Bel article sur Woerth
Un très bel article paru le 24 juillet dans l’Alsace …
L’affaire Woerth-Bettencourt, le feuilleton politico-juridique de l’été 2010, a sorti de l’anonymat le nom d’un paisible village bas-rhinois qui porte le même nom que le ministre.
« Depuis qu’il y a son nom tous les jours dans les journaux, quand on nous demande comment s’écrit le nom de la commune, on répond Woerth, comme le ministre », signale la secrétaire de la mairie installée dans une imposante demeure Renaissance, accolée à la tour de garde de l’ancien château.

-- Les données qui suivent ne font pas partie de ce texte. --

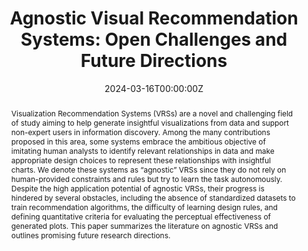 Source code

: ---
title: 'Agnostic Visual Recommendation Systems: Open Challenges and Future Directions'

# Authors
# If you created a profile for a user (e.g. the default `admin` user), write the username (folder name) here
# and it will be replaced with their full name and linked to their profile.
authors:
  - Luca Podo
  - Bardh Prenkaj
  - Paola Velardi
  
date: '2024-03-16T00:00:00Z'
doi: '10.1109/TVCG.2024.3374571'

# Publication type.
# Legend: 0 = Uncategorized; 1 = Conference paper; 2 = Journal article;
# 3 = Preprint / Working Paper; 4 = Report; 5 = Book; 6 = Book section;
# 7 = Thesis; 8 = Patent
publication_types: ['2']

# Publication name and optional abbreviated publication name.
publication: In *IEEE Transactions on Visualization and Computer Graphics*
publication_short: In *IEEE TVCG*

abstract: Visualization Recommendation Systems (VRSs) are a novel and challenging field of study aiming to help generate insightful visualizations from data and support non-expert users in information discovery. Among the many contributions proposed in this area, some systems embrace the ambitious objective of imitating human analysts to identify relevant relationships in data and make appropriate design choices to represent these relationships with insightful charts. We denote these systems as “agnostic” VRSs since they do not rely on human-provided constraints and rules but try to learn the task autonomously. Despite the high application potential of agnostic VRSs, their progress is hindered by several obstacles, including the absence of standardized datasets to train recommendation algorithms, the difficulty of learning design rules, and defining quantitative criteria for evaluating the perceptual effectiveness of generated plots. This paper summarizes the literature on agnostic VRSs and outlines promising future research directions.


tags: ['VisualML']

# Display this page in the Featured widget?
featured: True

# Custom links (uncomment lines below)
# links:
# - name: Custom Link
#   url: http://example.org

url_pdf: ''
url_code: ''
url_dataset: ''
url_poster: ''
url_project: ''
url_slides: ''
url_source: ''
url_video: ''

# Featured image
# To use, add an image named `featured.jpg/png` to your page's folder.
#image:
#  caption: 'Generator vs Discriminator on RSGG-CE for graph counterfactual engendering.'
#  focal_point: ''
#  preview_only: false


# Slides (optional).
#   Associate this publication with Markdown slides.
#   Simply enter your slide deck's filename without extension.
#   E.g. `slides: "example"` references `content/slides/example/index.md`.
#   Otherwise, set `slides: ""`.
slides: ""
--- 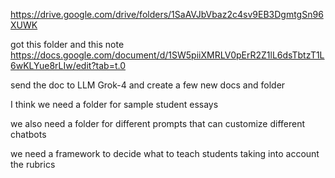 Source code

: https://drive.google.com/drive/folders/1SaAVJbVbaz2c4sv9EB3DgmtgSn96XUWK

got this folder and this note https://docs.google.com/document/d/1SW5piiXMRLV0pErR2Z1lL6dsTbtzT1L6wKLYue8rLIw/edit?tab=t.0

send the doc to LLM Grok-4 and create a few new docs and folder 

I think we need a folder for sample student essays 

we also need a folder for different prompts that can customize different chatbots 

we need a framework to decide what to teach students taking into account the rubrics
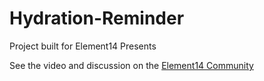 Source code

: # Hydration-Reminder
 Project built for Element14 Presents
 
 See the video and discussion on the [Element14 Community](https://www.element14.com/community/docs/DOC-95805/l/episode-472-diy-hydration-reminder-system?CMP=SOM-YOUTUBE-PRG-E14PRESENTS-EP472-DIY-HYDRATION-REMINDER-COMM)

« Cette affaire a un seul avantage pour nous : les gens de l’intérieur savent maintenant comment on prononce le nom du village », complète la factrice rencontrée dans la Grand-rue qui longe la Sauer, rivière franco-allemande, affluent du Rhin. « Il n’est pas d’ici et puis les gens n’en parlent pas, ça ne change rien pour nous », affirme Jean-Claude Lagas, un des deux bouchers de ce village de 1 820 habitants. Un bourg bas-rhinois méconnu dont le nom a pris une certaine notoriété depuis que l’affaire Woerth-Bettencourt fait couler beaucoup d’encre.
« La caisse de l’UMP ne se trouve pas à la trésorerie de Woerth »

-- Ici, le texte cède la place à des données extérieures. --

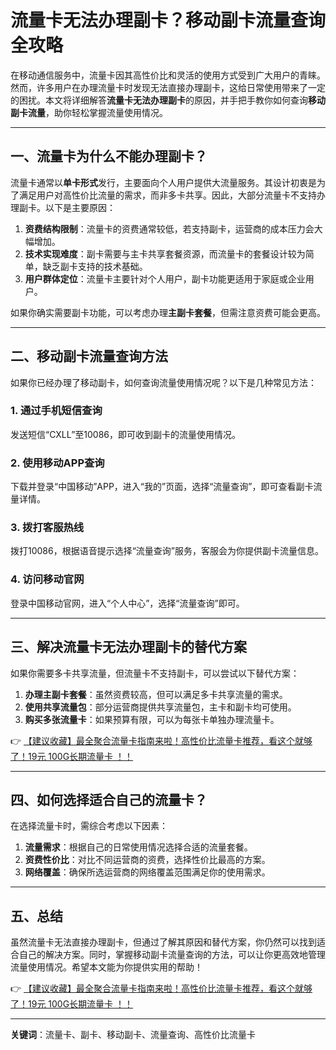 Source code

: # 流量卡无法办理副卡？移动副卡流量查询全攻略

在移动通信服务中，流量卡因其高性价比和灵活的使用方式受到广大用户的青睐。然而，许多用户在办理流量卡时发现无法直接办理副卡，这给日常使用带来了一定的困扰。本文将详细解答**流量卡无法办理副卡**的原因，并手把手教你如何查询**移动副卡流量**，助你轻松掌握流量使用情况。

---

## 一、流量卡为什么不能办理副卡？

流量卡通常以**单卡形式**发行，主要面向个人用户提供大流量服务。其设计初衷是为了满足用户对高性价比流量的需求，而非多卡共享。因此，大部分流量卡不支持办理副卡。以下是主要原因：

1. **资费结构限制**：流量卡的资费通常较低，若支持副卡，运营商的成本压力会大幅增加。
2. **技术实现难度**：副卡需要与主卡共享套餐资源，而流量卡的套餐设计较为简单，缺乏副卡支持的技术基础。
3. **用户群体定位**：流量卡主要针对个人用户，副卡功能更适用于家庭或企业用户。

如果你确实需要副卡功能，可以考虑办理**主副卡套餐**，但需注意资费可能会更高。

---

## 二、移动副卡流量查询方法

如果你已经办理了移动副卡，如何查询流量使用情况呢？以下是几种常见方法：

### 1. 通过手机短信查询
发送短信“CXLL”至10086，即可收到副卡的流量使用情况。

### 2. 使用移动APP查询
下载并登录“中国移动”APP，进入“我的”页面，选择“流量查询”，即可查看副卡流量详情。

### 3. 拨打客服热线
拨打10086，根据语音提示选择“流量查询”服务，客服会为你提供副卡流量信息。

### 4. 访问移动官网
登录中国移动官网，进入“个人中心”，选择“流量查询”即可。

---

## 三、解决流量卡无法办理副卡的替代方案

如果你需要多卡共享流量，但流量卡不支持副卡，可以尝试以下替代方案：

1. **办理主副卡套餐**：虽然资费较高，但可以满足多卡共享流量的需求。
2. **使用共享流量包**：部分运营商提供共享流量包，主卡和副卡均可使用。
3. **购买多张流量卡**：如果预算有限，可以为每张卡单独办理流量卡。

👉 [【建议收藏】最全聚合流量卡指南来啦！高性价比流量卡推荐，看这个就够了！19元 100G长期流量卡 ！！](https://bit.ly/Liuliangka)

---

## 四、如何选择适合自己的流量卡？

在选择流量卡时，需综合考虑以下因素：

1. **流量需求**：根据自己的日常使用情况选择合适的流量套餐。
2. **资费性价比**：对比不同运营商的资费，选择性价比最高的方案。
3. **网络覆盖**：确保所选运营商的网络覆盖范围满足你的使用需求。

---

## 五、总结

虽然流量卡无法直接办理副卡，但通过了解其原因和替代方案，你仍然可以找到适合自己的解决方案。同时，掌握移动副卡流量查询的方法，可以让你更高效地管理流量使用情况。希望本文能为你提供实用的帮助！

👉 [【建议收藏】最全聚合流量卡指南来啦！高性价比流量卡推荐，看这个就够了！19元 100G长期流量卡 ！！](https://bit.ly/Liuliangka)

---

**关键词**：流量卡、副卡、移动副卡、流量查询、高性价比流量卡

Les habitants de ce chef-lieu de canton de l’arrondissement de Wissembourg, situé dans le Parc naturel des Vosges du nord, à 40 km au nord de Strasbourg et 16 km de Haguenau, s’appellent les Woerthois. Éric Woerth, le ministre du Travail éponyme de la commune, est un Woerth de l’Oise, né en 1956, à Creil, et maire de Chantilly. Les Woerthois ont deux surnoms pas vraiment flatteurs : les « Dallerschlacker » (lécheurs d’assiette), selon l’encyclopédie de l’Alsace, mais on les appelle plus fréquemment aujourd’hui les « Halb-Herra », les demi-bourgeois. Woerth est le fief de Guy-Dominique Kennel, le président UMP du conseil général du Bas-Rhin. Le nom du village vient du vieil allemand « word » désignant une petite île fluviale, un bout de terre émergeant d’un marais.

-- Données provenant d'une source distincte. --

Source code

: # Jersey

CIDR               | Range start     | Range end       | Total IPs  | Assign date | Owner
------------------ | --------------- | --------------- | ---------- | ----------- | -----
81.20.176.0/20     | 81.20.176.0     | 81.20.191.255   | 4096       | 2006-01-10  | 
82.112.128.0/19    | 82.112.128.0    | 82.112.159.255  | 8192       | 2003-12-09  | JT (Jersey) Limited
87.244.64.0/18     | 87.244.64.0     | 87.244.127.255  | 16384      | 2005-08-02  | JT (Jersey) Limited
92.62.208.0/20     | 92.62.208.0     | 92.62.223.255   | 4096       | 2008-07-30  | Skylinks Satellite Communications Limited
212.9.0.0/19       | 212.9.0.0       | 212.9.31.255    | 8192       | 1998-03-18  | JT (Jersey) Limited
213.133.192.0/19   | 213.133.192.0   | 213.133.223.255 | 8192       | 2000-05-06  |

« Oui, nous avons un coffre-fort, mais la caisse de l’UMP ne se trouve pas ici, répond la directrice de la Trésorerie de Woerth, installée au premier étage de l’ancienne mairie, mi-amusée mi-interloquée par la question saugrenue. Vous êtes les premiers journalistes à venir enquêter ici. »
« Ce n’est pas parce que je porte le même nom que lui que je dis ça, mais les Woerth sont des gens intègres », estime Louis Woerth, le seul Woerthois à porter le même nom que la commune et le ministre. « Je l’ai rencontré une fois et j’ai parlé un peu avec son père, mais nous n’avons pas de lien de parenté », confie ce vaillant retraité de 71 ans, fils de paysan devenu chaudronnier et gymnaste chevronné. C’était en novembre 2004, lors d’une réception à la mairie de Woerth, à l’initiative de l’ancien maire, François Grunder.
« Je suis du parti des Woerthois »
À l’époque, Éric Woerth n’était que secrétaire d’État à la réforme de l’État, mais il était déjà trésorier de l’UMP et Nicolas Sarkozy briguait la présidence de l’UMP avant de viser plus haut. Éric Woerth est revenu le 12 juillet dernier dans le coin, à Reichshoffen, un village voisin, pour une courte visite à l’usine De Dietrich, mais sans s’arrêter à Woerth.
« Le faire citoyen d’honneur de Woerth ? J’avoue qu’on n’y a pas encore songé », déclare le nouveau maire, François Rutsch, sans étiquette. « Je suis du parti des Woerthois », souligne-t-il. Et des Woerth ? « C’est un personnage fréquentable et compétent. » Après un temps de réflexion, il ajoute prudemment, avec un brin d’humour alsacien : « Il vaut mieux attendre un peu et voir comment cette affaire évolue. »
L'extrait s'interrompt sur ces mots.